EXERCISE PROMPT
Give all of the listing again word for word, with images excluded.
■ ■ ■ ■ ■ ■ ■
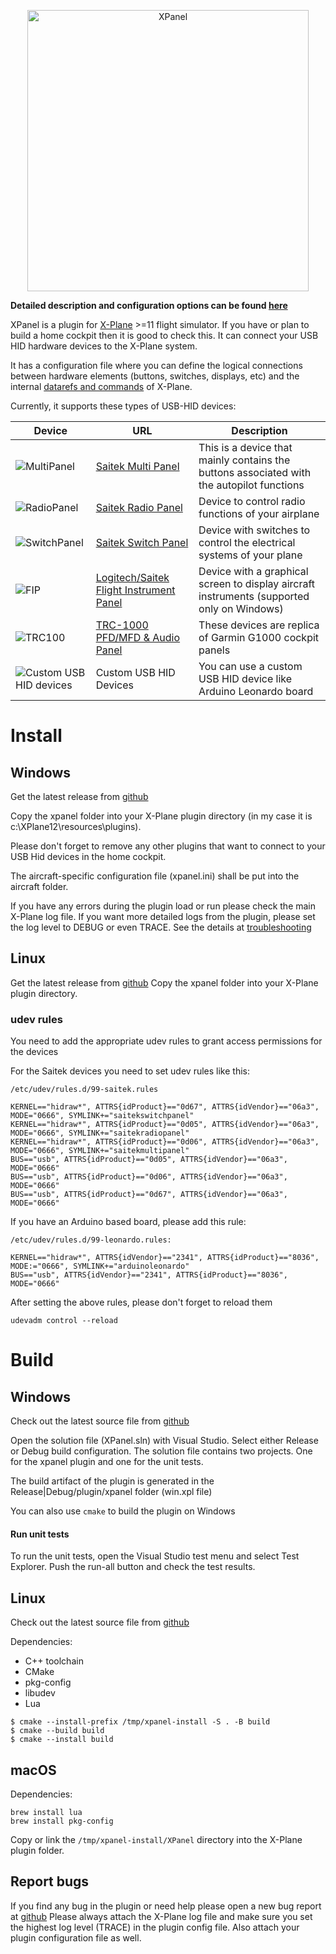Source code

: <p align="center">
  <picture>
    <source media="(prefers-color-scheme: light)" srcset="https://github.com/norberttak/XPanel/raw/master/doc/xpanel.svg">
    <source media="(prefers-color-scheme: dark)" srcset="https://github.com/norberttak/XPanel/raw/master/doc/xpanel-dark.svg">
    <img alt="XPanel" src="https://github.com/norberttak/XPanel/raw/master/doc/xpanel.svg" width="450">
  </picture>
</p>

**Detailed description and configuration options can be found [here](doc/documentation.md)**

XPanel is a plugin for [X-Plane](https://www.x-plane.com/) >=11 flight simulator. If you have or plan to build a home cockpit then it is good to check this. It can connect your USB HID hardware devices to the X-Plane system.

It has a configuration file where you can define the logical connections between hardware elements (buttons, switches, displays, etc) and the internal [datarefs and commands](https://developer.x-plane.com/sdk/) of X-Plane.

Currently, it supports these types of USB-HID devices:

| Device                                              | URL                                                                                               | Description                                                                                |
|-----------------------------------------------------|---------------------------------------------------------------------------------------------------|--------------------------------------------------------------------------------------------|
| ![MultiPanel](doc/multi-panel-01.jpg)               | [Saitek Multi Panel](https://www.saitek.com/uk/prod-bak/multi.html)                               | This is a device that mainly contains the buttons associated with the autopilot functions  |
| ![RadioPanel](doc/radio-panel-01.jpg)               | [Saitek Radio Panel](https://www.saitek.com/uk/prod-bak/radio.html)                               | Device to control radio functions of your airplane                                         |
| ![SwitchPanel](doc/switch-panel-03.jpg)             | [Saitek Switch Panel](https://www.saitek.com/uk/prod-bak/switch.html)                             | Device with switches to control the electrical systems of your plane                       |
| ![FIP](doc/Flight-Instrument-Panel-01.jpg)          | [Logitech/Saitek Flight Instrument Panel](https://www.saitek.com/uk/prod-bak/fip.html)            | Device with a graphical screen to display aircraft instruments (supported only on Windows) |
| ![TRC100](doc/trc1000.jpg)                          | [TRC-1000 PFD/MFD & Audio Panel](https://www.simkits.com/product/trc1000-complete-glass-cockpit/) | These devices are replica of Garmin G1000 cockpit panels                                   |
| ![Custom USB HID devices](doc/arduino-leonardo.jpg) | Custom USB HID Devices                                                                            | You can use a custom USB HID device like Arduino Leonardo board                            |

# Install
## Windows
Get the latest release from [github](https://github.com/norberttak/XPanel/releases)

Copy the xpanel folder into your X-Plane plugin directory (in my case it is c:\XPlane12\resources\plugins).

Please don't forget to remove any other plugins that want to connect to your USB Hid devices in the home cockpit.

The aircraft-specific configuration file (xpanel.ini) shall be put into the aircraft folder.

If you have any errors during the plugin load or run please check the main X-Plane log file. If you want more detailed logs from the plugin, please set the log level to DEBUG or even TRACE. See the details at [troubleshooting](#trouble-shooting)

## Linux
Get the latest release from [github](https://github.com/norberttak/XPanel/releases)
Copy the xpanel folder into your X-Plane plugin directory.

### udev rules
You need to add the appropriate udev rules to grant access permissions for the devices

For the Saitek devices you need to set udev rules like this:
```
/etc/udev/rules.d/99-saitek.rules

KERNEL=="hidraw*", ATTRS{idProduct}=="0d67", ATTRS{idVendor}=="06a3", MODE="0666", SYMLINK+="saitekswitchpanel"
KERNEL=="hidraw*", ATTRS{idProduct}=="0d05", ATTRS{idVendor}=="06a3", MODE="0666", SYMLINK+="saitekradiopanel"
KERNEL=="hidraw*", ATTRS{idProduct}=="0d06", ATTRS{idVendor}=="06a3", MODE="0666", SYMLINK+="saitekmultipanel"
BUS=="usb", ATTRS{idProduct}=="0d05", ATTRS{idVendor}=="06a3", MODE="0666"
BUS=="usb", ATTRS{idProduct}=="0d06", ATTRS{idVendor}=="06a3", MODE="0666"
BUS=="usb", ATTRS{idProduct}=="0d67", ATTRS{idVendor}=="06a3", MODE="0666"
```

If you have an Arduino based board, please add this rule:
```
/etc/udev/rules.d/99-leonardo.rules:

KERNEL=="hidraw*", ATTRS{idVendor}=="2341", ATTRS{idProduct}=="8036", MODE:="0666", SYMLINK+="arduinoleonardo"
BUS=="usb", ATTRS{idVendor}=="2341", ATTRS{idProduct}=="8036", MODE="0666"
```

After setting the above rules, please don't forget to reload them


```
udevadm control --reload
```

# Build
## Windows
Check out the latest source file from [github](https://github.com/norberttak/XPanel)

Open the solution file (XPanel.sln) with Visual Studio. Select either Release or Debug build configuration. The solution file contains two projects. One for the xpanel plugin and one for the unit tests.

The build artifact of the plugin is generated in the Release|Debug/plugin/xpanel folder (win.xpl file)

You can also use `cmake` to build the plugin on Windows

#### Run unit tests
To run the unit tests, open the Visual Studio test menu and select Test Explorer. Push the run-all button and check the test results.

## Linux
Check out the latest source file from [github](https://github.com/norberttak/XPanel)

Dependencies:
- C++ toolchain
- CMake
- pkg-config
- libudev
- Lua

```
$ cmake --install-prefix /tmp/xpanel-install -S . -B build
$ cmake --build build
$ cmake --install build
```

## macOS

Dependencies:
```
brew install lua
brew install pkg-config
```

Copy or link the `/tmp/xpanel-install/XPanel` directory into the X-Plane plugin folder.

## Report bugs
If you find any bug in the plugin or need help please open a new bug report at [github](https://github.com/norberttak/XPanel/issues) Please always attach the X-Plane log file and make sure you set the highest log level (TRACE) in the plugin config file. Also attach your plugin configuration file as well.
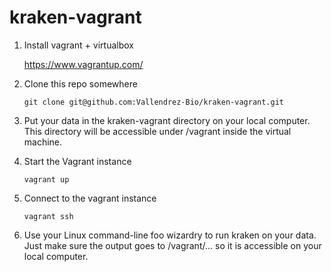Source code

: # kraken-vagrant

1. Install vagrant + virtualbox

   https://www.vagrantup.com/
   
1. Clone this repo somewhere

   ```
   git clone git@github.com:Vallendrez-Bio/kraken-vagrant.git
   ```
   
1. Put your data in the kraken-vagrant directory on your local computer.
   This directory will be accessible under /vagrant inside the virtual machine.

1. Start the Vagrant instance

   ```
   vagrant up
   ```
   
1. Connect to the vagrant instance

   ```
   vagrant ssh
   ```
   
1. Use your Linux command-line foo wizardry to run kraken on your data. Just make sure the output goes to
   /vagrant/... so it is accessible on your local computer.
■ ■ ■ ■ ■ ■ ■
ANSWER TO THIS PROBLEM
Source code

: <p align="center">
  <picture>
    <source media="(prefers-color-scheme: light)" srcset="https://github.com/norberttak/XPanel/raw/master/doc/xpanel.svg">
    <source media="(prefers-color-scheme: dark)" srcset="https://github.com/norberttak/XPanel/raw/master/doc/xpanel-dark.svg">
    <img alt="XPanel" src="https://github.com/norberttak/XPanel/raw/master/doc/xpanel.svg" width="450">
  </picture>
</p>

**Detailed description and configuration options can be found [here](doc/documentation.md)**

XPanel is a plugin for [X-Plane](https://www.x-plane.com/) >=11 flight simulator. If you have or plan to build a home cockpit then it is good to check this. It can connect your USB HID hardware devices to the X-Plane system.

It has a configuration file where you can define the logical connections between hardware elements (buttons, switches, displays, etc) and the internal [datarefs and commands](https://developer.x-plane.com/sdk/) of X-Plane.

Currently, it supports these types of USB-HID devices:

| Device                                              | URL                                                                                               | Description                                                                                |
|-----------------------------------------------------|---------------------------------------------------------------------------------------------------|--------------------------------------------------------------------------------------------|
| ![MultiPanel](doc/multi-panel-01.jpg)               | [Saitek Multi Panel](https://www.saitek.com/uk/prod-bak/multi.html)                               | This is a device that mainly contains the buttons associated with the autopilot functions  |
| ![RadioPanel](doc/radio-panel-01.jpg)               | [Saitek Radio Panel](https://www.saitek.com/uk/prod-bak/radio.html)                               | Device to control radio functions of your airplane                                         |
| ![SwitchPanel](doc/switch-panel-03.jpg)             | [Saitek Switch Panel](https://www.saitek.com/uk/prod-bak/switch.html)                             | Device with switches to control the electrical systems of your plane                       |
| ![FIP](doc/Flight-Instrument-Panel-01.jpg)          | [Logitech/Saitek Flight Instrument Panel](https://www.saitek.com/uk/prod-bak/fip.html)            | Device with a graphical screen to display aircraft instruments (supported only on Windows) |
| ![TRC100](doc/trc1000.jpg)                          | [TRC-1000 PFD/MFD & Audio Panel](https://www.simkits.com/product/trc1000-complete-glass-cockpit/) | These devices are replica of Garmin G1000 cockpit panels                                   |
| ![Custom USB HID devices](doc/arduino-leonardo.jpg) | Custom USB HID Devices                                                                            | You can use a custom USB HID device like Arduino Leonardo board                            |

# Install
## Windows
Get the latest release from [github](https://github.com/norberttak/XPanel/releases)

Copy the xpanel folder into your X-Plane plugin directory (in my case it is c:\XPlane12\resources\plugins).

Please don't forget to remove any other plugins that want to connect to your USB Hid devices in the home cockpit.

The aircraft-specific configuration file (xpanel.ini) shall be put into the aircraft folder.

If you have any errors during the plugin load or run please check the main X-Plane log file. If you want more detailed logs from the plugin, please set the log level to DEBUG or even TRACE. See the details at [troubleshooting](#trouble-shooting)

## Linux
Get the latest release from [github](https://github.com/norberttak/XPanel/releases)
Copy the xpanel folder into your X-Plane plugin directory.

### udev rules
You need to add the appropriate udev rules to grant access permissions for the devices

For the Saitek devices you need to set udev rules like this:
```
/etc/udev/rules.d/99-saitek.rules

KERNEL=="hidraw*", ATTRS{idProduct}=="0d67", ATTRS{idVendor}=="06a3", MODE="0666", SYMLINK+="saitekswitchpanel"
KERNEL=="hidraw*", ATTRS{idProduct}=="0d05", ATTRS{idVendor}=="06a3", MODE="0666", SYMLINK+="saitekradiopanel"
KERNEL=="hidraw*", ATTRS{idProduct}=="0d06", ATTRS{idVendor}=="06a3", MODE="0666", SYMLINK+="saitekmultipanel"
BUS=="usb", ATTRS{idProduct}=="0d05", ATTRS{idVendor}=="06a3", MODE="0666"
BUS=="usb", ATTRS{idProduct}=="0d06", ATTRS{idVendor}=="06a3", MODE="0666"
BUS=="usb", ATTRS{idProduct}=="0d67", ATTRS{idVendor}=="06a3", MODE="0666"
```

If you have an Arduino based board, please add this rule:
```
/etc/udev/rules.d/99-leonardo.rules:

KERNEL=="hidraw*", ATTRS{idVendor}=="2341", ATTRS{idProduct}=="8036", MODE:="0666", SYMLINK+="arduinoleonardo"
BUS=="usb", ATTRS{idVendor}=="2341", ATTRS{idProduct}=="8036", MODE="0666"
```

After setting the above rules, please don't forget to reload them


```
udevadm control --reload
```

# Build
## Windows
Check out the latest source file from [github](https://github.com/norberttak/XPanel)

Open the solution file (XPanel.sln) with Visual Studio. Select either Release or Debug build configuration. The solution file contains two projects. One for the xpanel plugin and one for the unit tests.

The build artifact of the plugin is generated in the Release|Debug/plugin/xpanel folder (win.xpl file)

You can also use `cmake` to build the plugin on Windows

#### Run unit tests
To run the unit tests, open the Visual Studio test menu and select Test Explorer. Push the run-all button and check the test results.

## Linux
Check out the latest source file from [github](https://github.com/norberttak/XPanel)

Dependencies:
- C++ toolchain
- CMake
- pkg-config
- libudev
- Lua

```
$ cmake --install-prefix /tmp/xpanel-install -S . -B build
$ cmake --build build
$ cmake --install build
```

## macOS

Dependencies:
```
brew install lua
brew install pkg-config
```

Copy or link the `/tmp/xpanel-install/XPanel` directory into the X-Plane plugin folder.

## Report bugs
If you find any bug in the plugin or need help please open a new bug report at [github](https://github.com/norberttak/XPanel/issues) Please always attach the X-Plane log file and make sure you set the highest log level (TRACE) in the plugin config file. Also attach your plugin configuration file as well.
Source code

: # kraken-vagrant

1. Install vagrant + virtualbox

   https://www.vagrantup.com/
   
1. Clone this repo somewhere

   ```
   git clone git@github.com:Vallendrez-Bio/kraken-vagrant.git
   ```
   
1. Put your data in the kraken-vagrant directory on your local computer.
   This directory will be accessible under /vagrant inside the virtual machine.

1. Start the Vagrant instance

   ```
   vagrant up
   ```
   
1. Connect to the vagrant instance

   ```
   vagrant ssh
   ```
   
1. Use your Linux command-line foo wizardry to run kraken on your data. Just make sure the output goes to
   /vagrant/... so it is accessible on your local computer.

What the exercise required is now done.